Size vs Capacity in Java Collections
Collection Size
The size of a collection is the number of elements that are in the collection.
final var list = List.of(1, 2, 3);
This collection contains three elements and has a size of three.
Collection Capacity
Most collections contain an array that stores the elements in the collection. This array's size is the capacity of the collection. A collection's capacity is always greater than or equal to the size of the collection. Arrays are fixed in size, and collections generally are not. When the collection grows bigger than the array, a new array needs to be created and the elements copied from the previous array to the new array to allow the collection to grow.
Capacity and Performance
Whenever you know what size the collection needs to be, you should create the collection with that capacity.
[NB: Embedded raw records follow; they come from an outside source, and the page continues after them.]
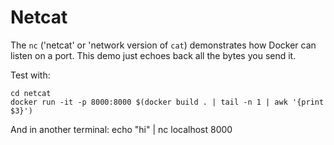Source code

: # Netcat

The `nc` ('netcat' or 'network version of `cat`) demonstrates how Docker can listen on a port. This demo just echoes back all the bytes you send it.

Test with:

    cd netcat
    docker run -it -p 8000:8000 $(docker build . | tail -n 1 | awk '{print $3}')

And in another terminal:
    echo "hi" | nc localhost 8000

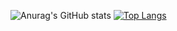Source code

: ![Anurag's GitHub stats](https://github-readme-stats.vercel.app/api?username=thaisdo&theme=gotham&show_icons=true)
[![Top Langs](https://github-readme-stats.vercel.app/api/top-langs/?username=thaisdo)](https://github.com/anuraghazra/github-readme-stats)

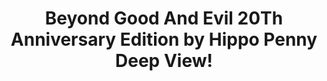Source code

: ---
title: Beyond Good And Evil 20Th Anniversary Edition by Hippo Penny Deep View!
layout: scoredetail
permalink: /meta-score/beyond-good-and-evil-20th-anniversary-edition
header:
  teaser: /assets/images/beyond-good-and-evil-20th-anniversary-edition.jpg
  video:
    id: bZPcE8dePSo
    provider: youtube
---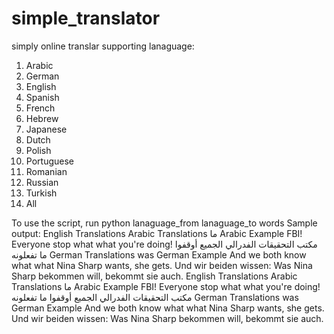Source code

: # simple_translator
simply online translar supporting lanaguage: 
1. Arabic
2. German
3. English
4. Spanish
5. French
6. Hebrew
7. Japanese
8. Dutch
9. Polish
10. Portuguese
11. Romanian
12. Russian
13. Turkish
0. All

To use the script, run python lanaguage_from lanaguage_to words
Sample output:
English Translations
Arabic Translations
ما
Arabic Example
FBI! Everyone stop what what you're doing!
مكتب التحقيقات الفدرالي الجميع أوقفوا ما تفعلونه
German Translations
was
German Example
And we both know what what Nina Sharp wants, she gets.
Und wir beiden wissen: Was Nina Sharp bekommen will, bekommt sie auch.
English Translations
Arabic Translations
ما
Arabic Example
FBI! Everyone stop what what you're doing!
مكتب التحقيقات الفدرالي الجميع أوقفوا ما تفعلونه
German Translations
was
German Example
And we both know what what Nina Sharp wants, she gets.
Und wir beiden wissen: Was Nina Sharp bekommen will, bekommt sie auch.
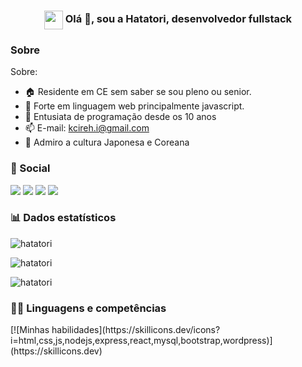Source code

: 
<h3 align='center'> <img src='https://github.githubassets.com/images/mona-loading-default.gif' width='30px' style='vertical-align:middle'> Olá 👋, sou a Hatatori, desenvolvedor fullstack</h3>

<h3>Sobre</h3>

Sobre:
- 🏠 Residente em CE sem saber se sou pleno ou senior.
- 💪 Forte em linguagem web principalmente javascript.
- 🚀 Entusiata de programação desde os 10 anos
- 📫 E-mail: kcireh.i@gmail.com
- 🥋 Admiro a cultura Japonesa e Coreana


<h3>👥 Social</h3>
<a href="https://www.linkedin.com/in/herick-silva-2020/" target="_blank"><img src="https://img.shields.io/badge/-LinkedIn-%230077B5?style=for-the-badge&logo=linkedin&logoColor=white" target="_blank"></a> 
<a href="https://www.youtube.com/user/kcirehikazamay" target="_blank"><img src="https://img.shields.io/badge/YouTube-FF0000?style=for-the-badge&logo=youtube&logoColor=white" target="_blank"></a>
<a href="https://discord.gg/mhp7HjwyaU" target="_blank"><img src="https://img.shields.io/badge/Discord-7289DA?style=for-the-badge&logo=discord&logoColor=white" target="_blank"></a> 
<a href = "mailto:kcireh@gmail.com"><img src="https://img.shields.io/badge/-Gmail-%23333?style=for-the-badge&logo=gmail&logoColor=white" target="_blank"></a>

     
<h3>📊 Dados estatísticos</h3>
<img align="center"
    src="https://github-readme-stats.vercel.app/api/top-langs?username=hatatori&show_icons=true&locale=en&bg_color=0d1117&text_color=ffffff&layout=compact"
    alt="hatatori" 
    bg_color=#808080/>

<img align="center" src="https://github-readme-stats.vercel.app/api?username=hatatori&show_icons=true&locale=en&bg_color=0d1117&text_color=ffffff&repo=convoychat"
    alt="hatatori" />

<img align="center" src="https://github-readme-streak-stats.herokuapp.com/?user=hatatori&theme=dark&background=0d1117&date_format=M%20j%5B%2C%20Y%5D" alt="hatatori" />

<h3>🧑‍💻 Linguagens e competências</h3>
[![Minhas habilidades](https://skillicons.dev/icons?i=html,css,js,nodejs,express,react,mysql,bootstrap,wordpress)](https://skillicons.dev)

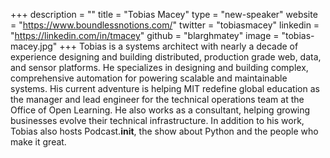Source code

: +++
description = ""
title = "Tobias Macey"
type = "new-speaker"
website = "https://www.boundlessnotions.com/"
twitter = "tobiasmacey"
linkedin = "https://linkedin.com/in/tmacey"
github = "blarghmatey"
image = "tobias-macey.jpg"
+++
Tobias is a systems architect with nearly a decade of experience designing and building distributed, production grade web, data, and sensor platforms. He specializes in designing and building complex, comprehensive automation for powering scalable and maintainable systems. His current adventure is helping MIT redefine global education as the manager and lead engineer for the technical operations team at the Office of Open Learning. He also works as a consultant, helping growing businesses evolve their technical infrastructure. In addition to his work, Tobias also hosts Podcast.__init__, the show about Python and the people who make it great.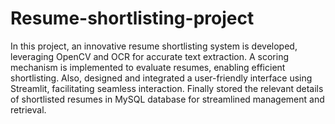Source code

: # Resume-shortlisting-project
In this project, an innovative resume shortlisting system is developed, leveraging OpenCV and OCR for accurate text extraction. A scoring mechanism is implemented to evaluate resumes, enabling efficient shortlisting. Also, designed and integrated a user-friendly interface using Streamlit, facilitating seamless interaction. Finally stored the relevant details of shortlisted resumes in MySQL database for streamlined management and retrieval.
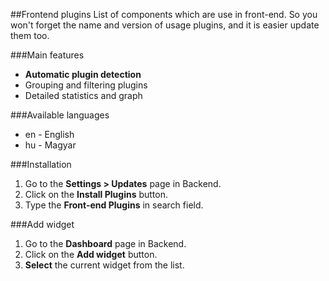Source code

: ##Frontend plugins
List of components which are use in front-end. So you won't forget the name and version of usage plugins, and it is easier update them too.

###Main features
* __Automatic plugin detection__
* Grouping and filtering plugins
* Detailed statistics and graph

###Available languages
* en - English
* hu - Magyar

###Installation
1. Go to the __Settings > Updates__ page in Backend.
1. Click on the __Install Plugins__ button.
1. Type the __Front-end Plugins__ in search field.

###Add widget
1. Go to the __Dashboard__ page in Backend.
1. Click on the __Add widget__ button.
1. __Select__ the current widget from the list.
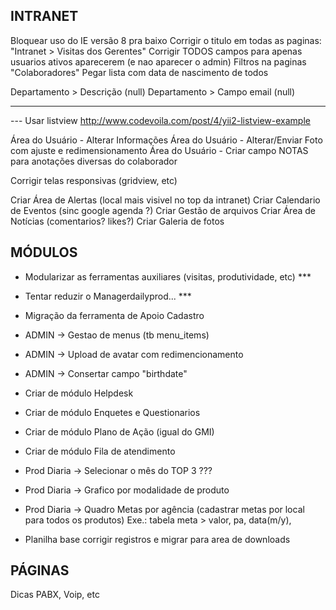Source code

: INTRANET
--------------------
Bloquear uso do IE versão 8 pra baixo
Corrigir o titulo em todas as paginas: "Intranet > Visitas dos Gerentes"
Corrigir TODOS campos para apenas usuarios ativos aparecerem (e nao aparecer o admin)
Filtros na paginas "Colaboradores"
Pegar lista com data de nascimento de todos

Departamento > Descrição (null)
Departamento > Campo email (null)
*********************
--- Usar listview http://www.codevoila.com/post/4/yii2-listview-example

Área do Usuário - Alterar Informações
Área do Usuário - Alterar/Enviar Foto com ajuste e redimensionamento
Área do Usuário - Criar campo NOTAS para anotações diversas do colaborador

Corrigir telas responsivas (gridview, etc)

Criar Área de Alertas (local mais visivel no top da intranet)
Criar Calendario de Eventos (sinc google agenda ?)
Criar Gestão de arquivos
Criar Área de Notícias (comentarios? likes?)
Criar Galeria de fotos

MÓDULOS
--------------------
- Modularizar as ferramentas auxiliares (visitas, produtividade, etc) ***
- Tentar reduzir o Managerdailyprod... ***

- Migração da ferramenta de Apoio Cadastro
- ADMIN -> Gestao de menus (tb menu_items)
- ADMIN -> Upload de avatar com redimencionamento
- ADMIN -> Consertar campo "birthdate"

- Criar de módulo Helpdesk
- Criar de módulo Enquetes e Questionarios
- Criar de módulo Plano de Ação (igual do GMI) 
- Criar de módulo Fila de atendimento

- Prod Diaria -> Selecionar o mês do TOP 3 ???
- Prod Diaria -> Grafico por modalidade de produto

- Prod Diaria -> Quadro Metas por agência (cadastrar metas por local para todos os produtos)
Exe.: tabela meta > valor, pa, data(m/y), 

- Planilha base corrigir registros e migrar para area de downloads

PÁGINAS 
--------------------
Dicas PABX, Voip, etc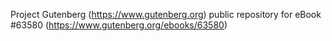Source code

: Project Gutenberg (https://www.gutenberg.org) public repository for eBook #63580 (https://www.gutenberg.org/ebooks/63580)
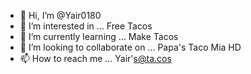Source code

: - 👋 Hi, I’m @Yair0180
- 👀 I’m interested in ... Free Tacos
- 🌱 I’m currently learning ... Make Tacos
- 💞️ I’m looking to collaborate on ... Papa's Taco Mia HD
- 📫 How to reach me ... Yair's@ta.cos

<!---
Yair0180/Yair0180 is a ✨ special ✨ repository because its `README.md` (this file) appears on your GitHub profile.
You can click the Preview link to take a look at your changes.
--->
This prevents the array from being copied more than it needs to. This will increase the performance and reduce the memory needed for that collection. Most collections allow you to specify an initial capacity when constructing them.
final List<String> list = new ArrayList<>(50);
This creates an ArrayList with a capacity of 50.
Bulk Operations and Performance
When you are adding multiple elements to a collection, use bulk operations. The following example has a collection that contains 100 elements and adds them one by one to a different collection.
final var items = new ArrayList<String>();
for (final var item : collectionOf100Elements) {
items.add(item);
}
Each time an element is added, it first checks to see if the capacity needs to be increased. If it does, it creates a new array with a new capacity and copies the previous array's elements into the new array. Usually the new capacity will be the previous capacity doubled.
An ArrayList has a default initial capacity of 10. The previous example creates and copies a new array when the 11, 21, 41, and 81 elements are added. Adding 100 elements this way, the items variable will have a capacity of 160 once it is completed.
items.addAll(anotherCollection);
Using the bulk addAll() method, it checks the capacity once and creates and copies the previous elements to the new array if it needs to. This will increase the performance and reduce the memory needed for a collection.
Conclusion
Always specify an initial capacity if you know it when creating a collection. If you don't know the initial capacity, make an educated guess based on the data the collection will be holding and how it is used. This will help increase performance and reduce the amount of memory the collection needs. Also, always use bulk operations when adding multiple elements to a collection.